→ **DATA RECORDS**:
————————

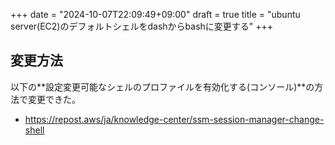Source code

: +++
date = "2024-10-07T22:09:49+09:00"
draft = true
title = "ubuntu server(EC2)のデフォルトシェルをdashからbashに変更する"
+++

## 変更方法

以下の**設定変更可能なシェルのプロファイルを有効化する(コンソール)**の方法で変更できた。

- https://repost.aws/ja/knowledge-center/ssm-session-manager-change-shell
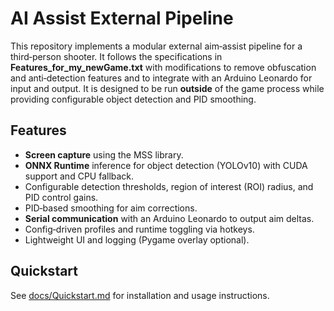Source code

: # AI Assist External Pipeline

This repository implements a modular external aim‑assist pipeline for a third‑person shooter.
It follows the specifications in **Features_for_my_newGame.txt** with modifications
to remove obfuscation and anti‑detection features and to integrate with an
Arduino Leonardo for input and output.  It is designed to be run **outside** of
the game process while providing configurable object detection and PID
smoothing.

## Features

- **Screen capture** using the MSS library.
- **ONNX Runtime** inference for object detection (YOLOv10) with CUDA support and
  CPU fallback.
- Configurable detection thresholds, region of interest (ROI) radius,
  and PID control gains.
- PID‑based smoothing for aim corrections.
- **Serial communication** with an Arduino Leonardo to output aim deltas.
- Config‑driven profiles and runtime toggling via hotkeys.
- Lightweight UI and logging (Pygame overlay optional).

## Quickstart

See [docs/Quickstart.md](docs/Quickstart.md) for installation and usage instructions.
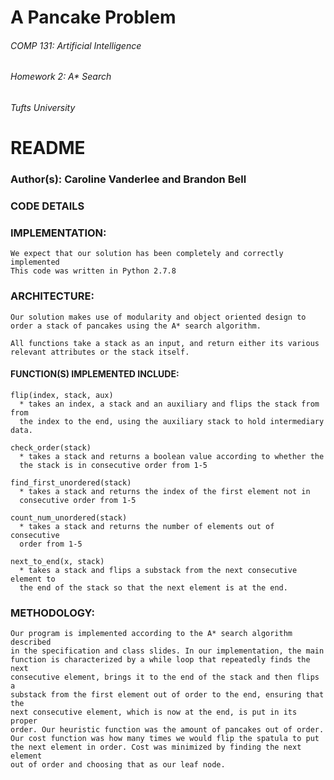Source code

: # A Pancake Problem
###### COMP 131: Artificial Intelligence
###### Homework 2: A* Search
###### Tufts University

# README

### Author(s): Caroline Vanderlee and Brandon Bell

### CODE DETAILS

  ### IMPLEMENTATION:
    We expect that our solution has been completely and correctly implemented
    This code was written in Python 2.7.8

  ### ARCHITECTURE:
    Our solution makes use of modularity and object oriented design to
    order a stack of pancakes using the A* search algorithm.

    All functions take a stack as an input, and return either its various
    relevant attributes or the stack itself.

  #### FUNCTION(S) IMPLEMENTED INCLUDE:

    flip(index, stack, aux)
      * takes an index, a stack and an auxiliary and flips the stack from from
      the index to the end, using the auxiliary stack to hold intermediary data.

    check_order(stack)
      * takes a stack and returns a boolean value according to whether the
      the stack is in consecutive order from 1-5

    find_first_unordered(stack)
      * takes a stack and returns the index of the first element not in
      consecutive order from 1-5

    count_num_unordered(stack)
      * takes a stack and returns the number of elements out of consecutive
      order from 1-5

    next_to_end(x, stack)
      * takes a stack and flips a substack from the next consecutive element to
      the end of the stack so that the next element is at the end.

  ### METHODOLOGY:
    Our program is implemented according to the A* search algorithm described
    in the specification and class slides. In our implementation, the main
    function is characterized by a while loop that repeatedly finds the next
    consecutive element, brings it to the end of the stack and then flips a
    substack from the first element out of order to the end, ensuring that the
    next consecutive element, which is now at the end, is put in its proper
    order. Our heuristic function was the amount of pancakes out of order.
    Our cost function was how many times we would flip the spatula to put
    the next element in order. Cost was minimized by finding the next element
    out of order and choosing that as our leaf node.
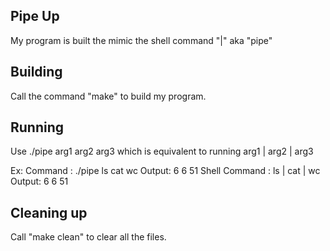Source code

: ## Pipe Up

My program is built the mimic the shell command "|" aka "pipe"

## Building

Call the command "make" to build my program.

## Running
Use ./pipe arg1 arg2 arg3 which is equivalent to running arg1 | arg2 | arg3 

Ex:
Command : ./pipe ls cat wc Output: 6 6 51 
Shell Command : ls | cat | wc Output: 6 6 51 

## Cleaning up

Call "make clean" to clear all the files.
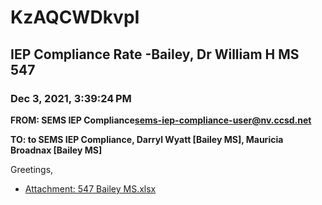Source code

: # KzAQCWDkvpI
## IEP Compliance Rate -Bailey, Dr William H MS 547
### Dec 3, 2021, 3:39:24 PM
**FROM: SEMS IEP Compliance<sems-iep-compliance-user@nv.ccsd.net>**

**TO: to SEMS IEP Compliance, Darryl Wyatt [Bailey MS], Mauricia Broadnax [Bailey MS]**


Greetings,  





* [Attachment: 547 Bailey MS.xlsx](KzAQCWDkvpI-attachment-1.xlsx)
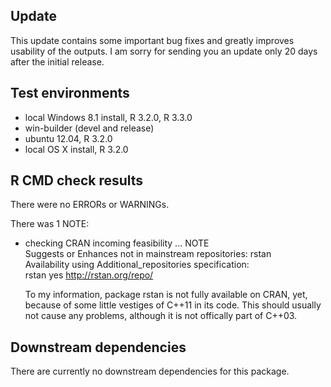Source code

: ## Update
This update contains some important bug fixes and greatly improves usability of the outputs. I am sorry for sending you an update only 20 days after the initial release.

## Test environments
* local Windows 8.1 install, R 3.2.0, R 3.3.0
* win-builder (devel and release)
* ubuntu 12.04, R 3.2.0
* local OS X install, R 3.2.0

## R CMD check results
There were no ERRORs or WARNINGs. 

There was 1 NOTE:
  
* checking CRAN incoming feasibility ... NOTE   
  Suggests or Enhances not in mainstream repositories: rstan  
  Availability using Additional_repositories specification:  
  rstan   yes   http://rstan.org/repo/
    
  To my information, package rstan is not fully available on CRAN, yet, 
  because of some little vestiges of C++11 in its code. This should
  usually not cause any problems, although it is not offically part of C++03.
  
## Downstream dependencies
There are currently no downstream dependencies for this package.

————————

→ **WHAT IS NEEDED**: Looking at the records above, in how many lines does the word "rstan" occur? Reply with the number alone.

→ **REPLY**: 3